Department of Mathematical Modeling, Statistics and Bioinformatics, Faculty of Bioscience Engineering, Lab of Bioinformatics and Computational Genomics, Ghent University, Ghent, Belgium.
Department of Biochemistry and Molecular Pharmacology, Center for Health Informatics and Bioinformatics, New York University School of Medicine, New York, NY.
Mass Spectrom Rev. 2017 Sep;36(5):584-599. doi: 10.1002/mas.21483. Epub 2015 Dec 15.
Proteogenomics is a research area that combines areas as proteomics and genomics in a multi-omics setup using both mass spectrometry and high-throughput sequencing technologies. Currently, the main goals of the field are to aid genome annotation or to unravel the proteome complexity. Mass spectrometry based identifications of matching or homologues peptides can further refine gene models. Also, the identification of novel proteoforms is also made possible based on detection of novel translation initiation sites (cognate or near-cognate), novel transcript isoforms, sequence variation or novel (small) open reading frames in intergenic or un-translated genic regions by analyzing high-throughput sequencing data from RNAseq or ribosome profiling experiments. Other proteogenomics studies using a combination of proteomics and genomics techniques focus on antibody sequencing, the identification of immunogenic peptides or venom peptides. Over the years, a growing amount of bioinformatics tools and databases became available to help streamlining these cross-omics studies. Some of these solutions only help in specific steps of the proteogenomics studies, e.g. building custom sequence databases (based on next generation sequencing output) for mass spectrometry fragmentation spectrum matching. Over the last few years a handful integrative tools also became available that can execute complete proteogenomics analyses. Some of these are presented as stand-alone solutions, whereas others are implemented in a web-based framework such as Galaxy. In this review we aimed at sketching a comprehensive overview of all the bioinformatics solutions that are available for this growing research area. © 2015 Wiley Periodicals, Inc. Mass Spec Rev 36:584-599, 2017.

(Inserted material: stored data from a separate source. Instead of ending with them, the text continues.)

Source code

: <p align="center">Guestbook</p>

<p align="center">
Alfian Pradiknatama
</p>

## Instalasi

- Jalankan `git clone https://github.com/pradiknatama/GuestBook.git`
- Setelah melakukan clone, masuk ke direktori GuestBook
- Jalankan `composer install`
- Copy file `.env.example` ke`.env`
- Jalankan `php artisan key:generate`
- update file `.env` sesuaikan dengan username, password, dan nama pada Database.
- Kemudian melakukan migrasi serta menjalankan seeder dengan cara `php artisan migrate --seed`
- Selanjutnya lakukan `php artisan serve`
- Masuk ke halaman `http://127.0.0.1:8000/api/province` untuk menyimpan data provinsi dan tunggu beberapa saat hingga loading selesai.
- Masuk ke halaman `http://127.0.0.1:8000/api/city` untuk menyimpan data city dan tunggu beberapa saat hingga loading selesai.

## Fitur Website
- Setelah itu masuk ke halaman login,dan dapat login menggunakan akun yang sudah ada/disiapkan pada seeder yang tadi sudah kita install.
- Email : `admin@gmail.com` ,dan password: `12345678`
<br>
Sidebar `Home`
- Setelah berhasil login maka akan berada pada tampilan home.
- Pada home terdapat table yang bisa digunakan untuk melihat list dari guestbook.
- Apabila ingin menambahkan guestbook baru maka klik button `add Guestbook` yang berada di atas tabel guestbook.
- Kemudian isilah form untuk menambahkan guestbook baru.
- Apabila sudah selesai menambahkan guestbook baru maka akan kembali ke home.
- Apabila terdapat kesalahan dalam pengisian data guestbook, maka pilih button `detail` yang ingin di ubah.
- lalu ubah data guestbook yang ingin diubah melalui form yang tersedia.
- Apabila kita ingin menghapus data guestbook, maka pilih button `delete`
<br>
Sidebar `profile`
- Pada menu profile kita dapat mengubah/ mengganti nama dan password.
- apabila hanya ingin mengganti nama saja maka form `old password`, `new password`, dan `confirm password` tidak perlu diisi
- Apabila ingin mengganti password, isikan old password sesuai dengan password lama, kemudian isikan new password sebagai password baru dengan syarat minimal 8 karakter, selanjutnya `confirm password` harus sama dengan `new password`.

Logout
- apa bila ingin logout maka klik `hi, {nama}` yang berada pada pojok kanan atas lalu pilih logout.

蛋白质基因组学是一个将蛋白质组学和基因组学领域结合起来的研究领域,在多组学设置中使用质谱和高通量测序技术。目前,该领域的主要目标是辅助基因组注释或揭示蛋白质组的复杂性。基于质谱的匹配或同源肽的鉴定可以进一步完善基因模型。此外,基于检测新的翻译起始位点(同源或近同源)、新的转录本异构体、序列变异或基因间或非翻译基因区域中新的(小)开放阅读框,通过分析 RNAseq 或核糖体分析实验的高通量测序数据,也可以鉴定新的蛋白质形式。其他使用蛋白质组学和基因组学技术组合的蛋白质基因组学研究侧重于抗体测序、免疫肽或毒液肽的鉴定。多年来,越来越多的生物信息学工具和数据库可用于帮助简化这些跨组学研究。其中一些解决方案仅有助于蛋白质基因组学研究的特定步骤,例如为质谱碎裂谱匹配构建定制的序列数据库(基于下一代测序输出)。在过去的几年中,也出现了一些综合工具,可以执行完整的蛋白质基因组学分析。其中一些是作为独立的解决方案提供的,而另一些则是在 Galaxy 等基于网络的框架中实现的。在这篇综述中,我们旨在全面概述所有可用于这一日益发展的研究领域的生物信息学解决方案。